Stored data entries:
━━━━━━━━━━━━━━━━

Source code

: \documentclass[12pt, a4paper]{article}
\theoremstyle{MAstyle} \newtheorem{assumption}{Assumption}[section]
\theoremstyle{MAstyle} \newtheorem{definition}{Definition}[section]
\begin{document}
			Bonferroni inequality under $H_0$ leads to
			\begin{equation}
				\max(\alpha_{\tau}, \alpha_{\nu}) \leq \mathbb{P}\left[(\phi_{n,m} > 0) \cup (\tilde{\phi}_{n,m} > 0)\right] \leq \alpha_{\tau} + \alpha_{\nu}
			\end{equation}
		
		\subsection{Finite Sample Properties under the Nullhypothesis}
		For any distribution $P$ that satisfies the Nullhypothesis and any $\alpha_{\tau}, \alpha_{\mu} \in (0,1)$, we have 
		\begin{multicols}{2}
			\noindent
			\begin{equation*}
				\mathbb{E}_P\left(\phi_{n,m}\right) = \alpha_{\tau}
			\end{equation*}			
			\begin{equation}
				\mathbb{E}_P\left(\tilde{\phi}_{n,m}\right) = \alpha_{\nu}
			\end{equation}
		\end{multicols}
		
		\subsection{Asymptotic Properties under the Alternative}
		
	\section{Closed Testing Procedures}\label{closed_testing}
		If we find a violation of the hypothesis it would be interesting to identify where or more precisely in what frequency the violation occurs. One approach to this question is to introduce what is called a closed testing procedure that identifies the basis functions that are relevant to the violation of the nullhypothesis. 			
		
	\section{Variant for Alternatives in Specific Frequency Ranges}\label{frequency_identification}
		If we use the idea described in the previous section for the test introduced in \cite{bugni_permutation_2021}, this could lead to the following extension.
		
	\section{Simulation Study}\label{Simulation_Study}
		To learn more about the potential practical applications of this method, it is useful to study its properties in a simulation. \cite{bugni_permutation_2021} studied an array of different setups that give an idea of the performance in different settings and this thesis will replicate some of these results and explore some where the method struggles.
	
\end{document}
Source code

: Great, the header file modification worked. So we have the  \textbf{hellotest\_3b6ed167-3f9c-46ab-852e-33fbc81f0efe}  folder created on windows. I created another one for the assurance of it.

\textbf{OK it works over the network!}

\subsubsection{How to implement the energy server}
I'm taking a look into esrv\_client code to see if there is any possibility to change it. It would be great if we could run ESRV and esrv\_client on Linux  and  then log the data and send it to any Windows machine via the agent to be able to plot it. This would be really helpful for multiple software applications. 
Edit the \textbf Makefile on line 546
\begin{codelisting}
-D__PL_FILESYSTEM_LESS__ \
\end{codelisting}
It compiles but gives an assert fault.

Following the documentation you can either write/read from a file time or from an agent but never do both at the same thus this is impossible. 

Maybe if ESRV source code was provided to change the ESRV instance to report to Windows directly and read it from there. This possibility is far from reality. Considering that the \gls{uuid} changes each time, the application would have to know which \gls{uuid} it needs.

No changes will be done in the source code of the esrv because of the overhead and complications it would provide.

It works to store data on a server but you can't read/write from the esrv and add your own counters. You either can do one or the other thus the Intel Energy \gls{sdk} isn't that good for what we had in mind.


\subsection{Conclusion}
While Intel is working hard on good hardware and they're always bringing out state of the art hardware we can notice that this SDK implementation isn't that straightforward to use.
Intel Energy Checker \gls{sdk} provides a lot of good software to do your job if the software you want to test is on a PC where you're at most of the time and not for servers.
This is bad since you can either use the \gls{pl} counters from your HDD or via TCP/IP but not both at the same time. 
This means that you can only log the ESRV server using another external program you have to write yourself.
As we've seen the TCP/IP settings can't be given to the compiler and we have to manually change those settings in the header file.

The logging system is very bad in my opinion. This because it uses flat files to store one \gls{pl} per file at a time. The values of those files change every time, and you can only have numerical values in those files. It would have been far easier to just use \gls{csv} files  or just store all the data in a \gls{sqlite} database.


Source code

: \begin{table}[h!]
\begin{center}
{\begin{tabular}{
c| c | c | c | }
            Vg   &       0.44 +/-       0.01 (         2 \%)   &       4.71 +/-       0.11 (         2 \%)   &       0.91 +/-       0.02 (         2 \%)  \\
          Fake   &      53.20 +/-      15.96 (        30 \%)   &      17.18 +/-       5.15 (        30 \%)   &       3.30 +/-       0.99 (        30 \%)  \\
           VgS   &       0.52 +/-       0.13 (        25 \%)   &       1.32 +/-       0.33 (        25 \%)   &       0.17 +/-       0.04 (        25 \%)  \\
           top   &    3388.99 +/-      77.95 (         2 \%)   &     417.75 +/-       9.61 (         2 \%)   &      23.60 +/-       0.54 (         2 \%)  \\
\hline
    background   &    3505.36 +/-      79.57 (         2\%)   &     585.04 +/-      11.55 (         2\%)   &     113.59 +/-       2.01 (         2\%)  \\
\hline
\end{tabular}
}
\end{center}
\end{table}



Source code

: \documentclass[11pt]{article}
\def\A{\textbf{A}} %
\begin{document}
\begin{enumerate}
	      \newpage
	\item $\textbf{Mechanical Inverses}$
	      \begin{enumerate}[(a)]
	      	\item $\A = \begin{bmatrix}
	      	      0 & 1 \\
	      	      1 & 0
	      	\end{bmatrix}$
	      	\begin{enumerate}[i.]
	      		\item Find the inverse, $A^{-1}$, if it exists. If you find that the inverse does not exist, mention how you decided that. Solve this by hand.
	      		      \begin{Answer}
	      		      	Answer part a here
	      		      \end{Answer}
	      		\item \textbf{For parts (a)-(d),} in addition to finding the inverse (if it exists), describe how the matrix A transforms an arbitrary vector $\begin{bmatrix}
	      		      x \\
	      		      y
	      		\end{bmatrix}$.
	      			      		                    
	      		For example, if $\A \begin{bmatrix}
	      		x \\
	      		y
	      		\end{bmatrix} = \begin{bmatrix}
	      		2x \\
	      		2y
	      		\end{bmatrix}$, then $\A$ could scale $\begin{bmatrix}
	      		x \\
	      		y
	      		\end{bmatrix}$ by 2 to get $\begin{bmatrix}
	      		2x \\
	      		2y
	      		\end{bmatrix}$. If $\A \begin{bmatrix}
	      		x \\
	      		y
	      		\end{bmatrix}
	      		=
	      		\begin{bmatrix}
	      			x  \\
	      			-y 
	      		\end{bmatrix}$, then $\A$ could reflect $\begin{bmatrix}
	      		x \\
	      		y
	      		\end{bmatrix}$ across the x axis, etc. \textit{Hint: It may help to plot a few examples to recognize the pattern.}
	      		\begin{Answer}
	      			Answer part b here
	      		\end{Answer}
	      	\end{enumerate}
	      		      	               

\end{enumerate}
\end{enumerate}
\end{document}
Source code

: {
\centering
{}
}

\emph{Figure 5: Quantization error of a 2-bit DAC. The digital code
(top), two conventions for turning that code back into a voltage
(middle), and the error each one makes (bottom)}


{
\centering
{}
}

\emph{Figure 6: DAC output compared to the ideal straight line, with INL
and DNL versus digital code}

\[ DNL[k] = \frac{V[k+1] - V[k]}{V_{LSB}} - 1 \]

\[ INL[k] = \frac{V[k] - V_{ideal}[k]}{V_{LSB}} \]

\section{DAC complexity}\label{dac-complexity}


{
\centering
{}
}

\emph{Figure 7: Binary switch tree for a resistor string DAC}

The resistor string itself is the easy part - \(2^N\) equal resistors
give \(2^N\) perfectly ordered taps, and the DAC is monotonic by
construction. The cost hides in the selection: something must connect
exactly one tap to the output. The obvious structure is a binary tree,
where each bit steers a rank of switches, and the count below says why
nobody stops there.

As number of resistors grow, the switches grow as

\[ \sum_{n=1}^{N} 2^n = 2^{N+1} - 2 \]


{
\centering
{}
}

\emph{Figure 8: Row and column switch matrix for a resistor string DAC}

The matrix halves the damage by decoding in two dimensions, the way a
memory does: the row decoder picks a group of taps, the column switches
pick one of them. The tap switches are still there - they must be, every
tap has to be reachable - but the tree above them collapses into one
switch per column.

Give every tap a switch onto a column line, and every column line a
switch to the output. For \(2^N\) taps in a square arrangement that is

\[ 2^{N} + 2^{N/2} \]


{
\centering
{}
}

━━━━━━━━━━━━━━━━

What you have to do: Using the records above, copy word for word the line with "give \(2^N\) perfectly", the line with "nobody stops there.", and every line between them.

Final answer:
give \(2^N\) perfectly ordered taps, and the DAC is monotonic by
construction. The cost hides in the selection: something must connect
exactly one tap to the output. The obvious structure is a binary tree,
where each bit steers a rank of switches, and the count below says why
nobody stops there.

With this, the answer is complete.